Description
Description
NemoClaw onboard step 6/8 fails when adding GPU access to the sandbox container on hosts with Docker 29.x where the nvidia container runtime is not registered. Docker's --gpus all fallback path tries to enumerate an AMD CDI spec and aborts, killing sandbox creation even though the host has only NVIDIA GPUs. Preflight reports all-green for GPU support, so the failure surfaces only after the user has waited ~3 minutes for the sandbox image to build.
Environment
Device: Ubuntu 24.04 server (RTX 5050, 8151 MB)

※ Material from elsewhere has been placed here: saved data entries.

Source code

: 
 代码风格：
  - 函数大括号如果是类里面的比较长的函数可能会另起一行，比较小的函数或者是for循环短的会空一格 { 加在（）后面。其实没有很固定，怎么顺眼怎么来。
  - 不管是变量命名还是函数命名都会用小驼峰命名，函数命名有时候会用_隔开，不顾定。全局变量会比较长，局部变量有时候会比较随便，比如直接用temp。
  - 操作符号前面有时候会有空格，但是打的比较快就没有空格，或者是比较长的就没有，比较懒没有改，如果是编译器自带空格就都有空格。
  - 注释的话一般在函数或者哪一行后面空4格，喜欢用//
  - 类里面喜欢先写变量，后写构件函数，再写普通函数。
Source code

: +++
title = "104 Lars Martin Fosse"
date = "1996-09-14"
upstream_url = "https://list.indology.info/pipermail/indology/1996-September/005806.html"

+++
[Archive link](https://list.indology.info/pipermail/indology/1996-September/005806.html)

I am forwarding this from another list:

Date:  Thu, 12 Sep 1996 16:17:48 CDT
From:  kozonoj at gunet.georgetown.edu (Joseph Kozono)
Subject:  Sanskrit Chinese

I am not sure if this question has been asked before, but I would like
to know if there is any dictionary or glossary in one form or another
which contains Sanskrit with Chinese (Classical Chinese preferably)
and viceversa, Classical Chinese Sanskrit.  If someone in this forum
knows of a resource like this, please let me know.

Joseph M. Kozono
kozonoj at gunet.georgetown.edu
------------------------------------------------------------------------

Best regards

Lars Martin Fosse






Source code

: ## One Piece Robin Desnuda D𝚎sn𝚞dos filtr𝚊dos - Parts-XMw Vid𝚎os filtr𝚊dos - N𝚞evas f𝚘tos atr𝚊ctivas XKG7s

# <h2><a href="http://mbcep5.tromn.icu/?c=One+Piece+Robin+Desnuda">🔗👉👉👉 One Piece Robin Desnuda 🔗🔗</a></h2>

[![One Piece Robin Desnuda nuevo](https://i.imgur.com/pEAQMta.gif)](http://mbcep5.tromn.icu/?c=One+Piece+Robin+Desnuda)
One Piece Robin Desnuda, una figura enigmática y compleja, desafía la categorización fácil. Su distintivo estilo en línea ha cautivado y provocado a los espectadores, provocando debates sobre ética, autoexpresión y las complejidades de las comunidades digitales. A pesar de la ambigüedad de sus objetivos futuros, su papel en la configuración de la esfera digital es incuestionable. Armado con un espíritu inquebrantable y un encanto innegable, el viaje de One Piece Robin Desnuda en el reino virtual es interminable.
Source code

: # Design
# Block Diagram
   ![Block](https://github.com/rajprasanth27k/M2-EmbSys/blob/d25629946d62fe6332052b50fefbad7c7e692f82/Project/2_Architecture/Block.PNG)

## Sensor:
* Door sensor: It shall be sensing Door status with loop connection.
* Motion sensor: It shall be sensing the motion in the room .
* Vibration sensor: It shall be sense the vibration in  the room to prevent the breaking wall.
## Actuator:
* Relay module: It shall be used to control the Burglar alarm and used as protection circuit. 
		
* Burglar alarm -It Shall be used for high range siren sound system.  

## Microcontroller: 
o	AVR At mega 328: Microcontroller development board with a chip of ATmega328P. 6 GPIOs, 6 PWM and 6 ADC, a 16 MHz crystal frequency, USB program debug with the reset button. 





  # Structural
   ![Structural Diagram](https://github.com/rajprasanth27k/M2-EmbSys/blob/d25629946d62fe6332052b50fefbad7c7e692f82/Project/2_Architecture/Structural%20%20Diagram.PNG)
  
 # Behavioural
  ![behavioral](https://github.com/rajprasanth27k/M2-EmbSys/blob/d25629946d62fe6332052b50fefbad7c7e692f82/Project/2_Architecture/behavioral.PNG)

OS: Ubuntu 24.04.4 LTS, kernel 6.17.0-23-generic
Architecture: x86_64
Node.js: v22.22.3
npm: 10.9.8
Docker: 29.4.3 (Server Version)
OpenShell CLI: openshell 0.0.39
NemoClaw: v0.0.43
OpenClaw: 2026.4.24
Docker runtimes registered (docker info): io.containerd.runc.v2, runc
Default runtime: runc
nvidia runtime registered: NO
nvidia-container-toolkit (dpkg): 1.19.0-1
/etc/docker/daemon.json: does not exist
/etc/cdi/nvidia.yaml: present
/var/run/cdi/nvidia.yaml: present
NVIDIA driver: 595.58.03 (CUDA 13.2)
Steps to Reproduce
1. Provision a clean Ubuntu 24.04 host with an NVIDIA GPU.
2. Install Docker 29.x and nvidia-container-toolkit 1.19 via apt. Do NOT run "sudo nvidia-ctk runtime configure --runtime=docker".
3. Confirm "docker info" shows Runtimes: io.containerd.runc.v2 runc (no nvidia).
4. Run the express installer:
curl -fsSL https://www.nvidia.com/nemoclaw.sh \
| NEMOCLAW_ACCEPT_THIRD_PARTY_SOFTWARE=1 NEMOCLAW_PROVIDER=install-ollama bash
5. Allow preflight, inference setup, and sandbox image build to complete (about 3 minutes, 65 Dockerfile steps).
6. At step 6/8 the onboard aborts with the error below.Expected Result
Either preflight detects the missing nvidia runtime and prompts (or fixes) before the sandbox build, or docker-gpu-patch falls back to the cdi mode (--device nvidia.com/gpu=0) when --gpus all fails. Onboard completes with a working GPU-enabled sandbox.
Actual Result
Preflight reports all-green: Docker CDI GPU support detected, Sandbox GPU: enabled (auto). Sandbox image builds successfully. At step 6/8 onboard exits 1 with:
Recreating OpenShell Docker sandbox container with NVIDIA GPU access...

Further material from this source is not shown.